- _Material provided_
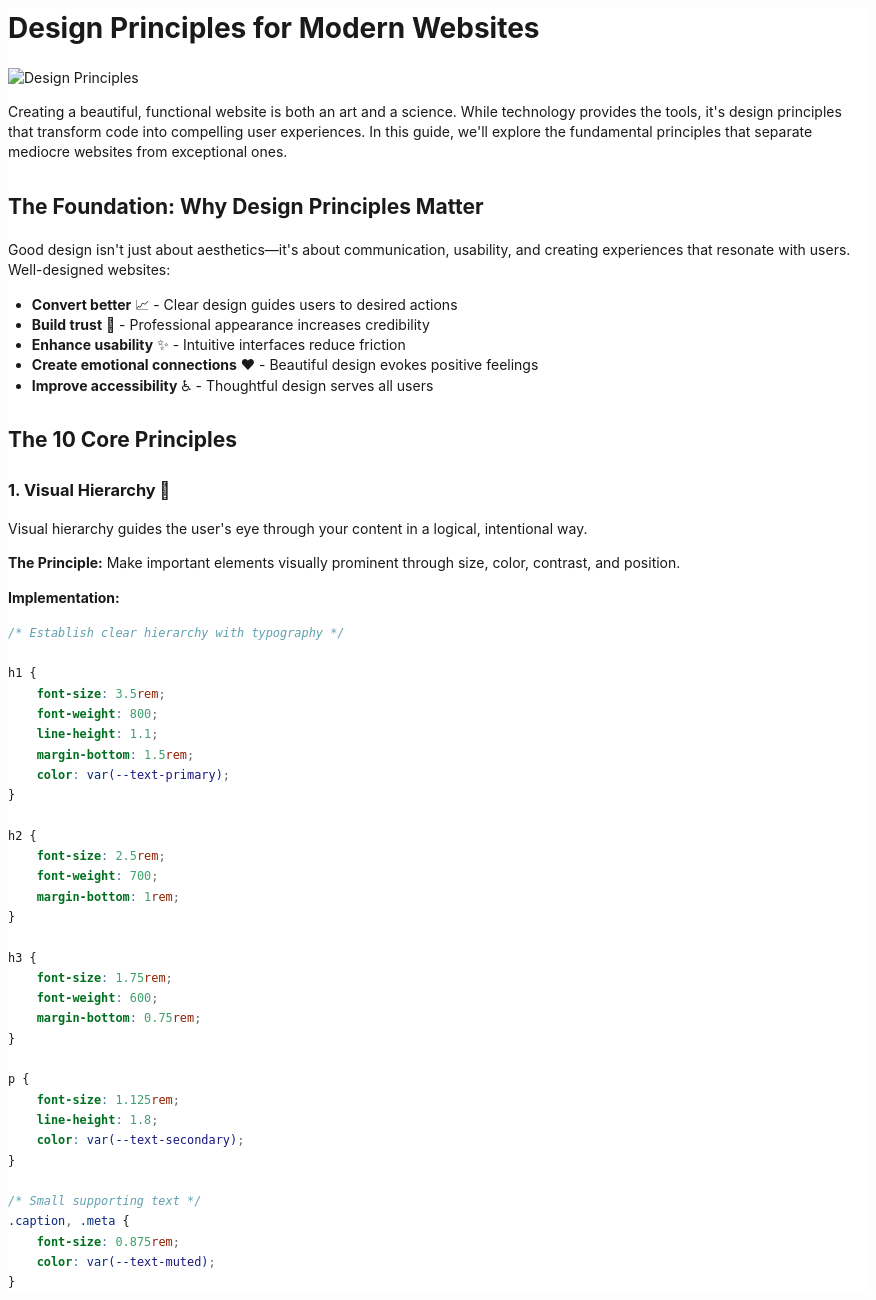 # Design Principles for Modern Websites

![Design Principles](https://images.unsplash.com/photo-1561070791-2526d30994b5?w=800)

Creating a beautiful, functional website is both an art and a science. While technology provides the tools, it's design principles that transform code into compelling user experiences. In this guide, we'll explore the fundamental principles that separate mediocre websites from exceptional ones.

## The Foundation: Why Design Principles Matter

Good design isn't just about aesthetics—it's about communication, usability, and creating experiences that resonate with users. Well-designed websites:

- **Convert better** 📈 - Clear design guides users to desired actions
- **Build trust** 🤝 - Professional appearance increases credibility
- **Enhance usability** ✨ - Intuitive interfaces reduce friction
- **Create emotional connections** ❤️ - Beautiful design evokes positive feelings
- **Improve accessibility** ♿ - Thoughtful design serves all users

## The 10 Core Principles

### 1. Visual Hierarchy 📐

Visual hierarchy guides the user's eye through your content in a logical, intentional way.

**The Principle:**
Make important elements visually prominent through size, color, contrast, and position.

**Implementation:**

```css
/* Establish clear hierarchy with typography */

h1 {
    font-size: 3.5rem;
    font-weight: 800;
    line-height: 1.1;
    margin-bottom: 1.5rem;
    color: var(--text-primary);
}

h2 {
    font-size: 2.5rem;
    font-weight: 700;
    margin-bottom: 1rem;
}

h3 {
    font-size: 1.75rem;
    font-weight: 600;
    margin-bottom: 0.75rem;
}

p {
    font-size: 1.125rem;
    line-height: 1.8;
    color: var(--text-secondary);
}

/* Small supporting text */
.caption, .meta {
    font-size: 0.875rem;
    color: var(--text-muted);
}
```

* * *

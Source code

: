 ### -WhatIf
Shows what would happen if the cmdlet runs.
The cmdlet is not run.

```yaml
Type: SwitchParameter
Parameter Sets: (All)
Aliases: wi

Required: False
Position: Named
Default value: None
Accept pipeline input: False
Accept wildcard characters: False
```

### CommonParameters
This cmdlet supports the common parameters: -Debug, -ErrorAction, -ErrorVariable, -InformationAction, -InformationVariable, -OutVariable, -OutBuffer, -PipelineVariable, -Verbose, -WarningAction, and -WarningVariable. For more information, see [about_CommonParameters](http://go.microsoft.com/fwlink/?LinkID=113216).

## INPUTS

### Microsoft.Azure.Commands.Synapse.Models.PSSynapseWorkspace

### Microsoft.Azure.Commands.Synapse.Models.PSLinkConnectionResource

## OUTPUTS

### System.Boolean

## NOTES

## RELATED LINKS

- _What you are asked to do_
In the data above, which lines lie between the line with "Source code" and the line with "## RELATED LINKS", inclusive? Print those lines exactly and nothing else.

- _Result_
Source code

: ### -WhatIf
Shows what would happen if the cmdlet runs.
The cmdlet is not run.

```yaml
Type: SwitchParameter
Parameter Sets: (All)
Aliases: wi

Required: False
Position: Named
Default value: None
Accept pipeline input: False
Accept wildcard characters: False
```

### CommonParameters
This cmdlet supports the common parameters: -Debug, -ErrorAction, -ErrorVariable, -InformationAction, -InformationVariable, -OutVariable, -OutBuffer, -PipelineVariable, -Verbose, -WarningAction, and -WarningVariable. For more information, see [about_CommonParameters](http://go.microsoft.com/fwlink/?LinkID=113216).

## INPUTS

### Microsoft.Azure.Commands.Synapse.Models.PSSynapseWorkspace

### Microsoft.Azure.Commands.Synapse.Models.PSLinkConnectionResource

## OUTPUTS

### System.Boolean

## NOTES

## RELATED LINKS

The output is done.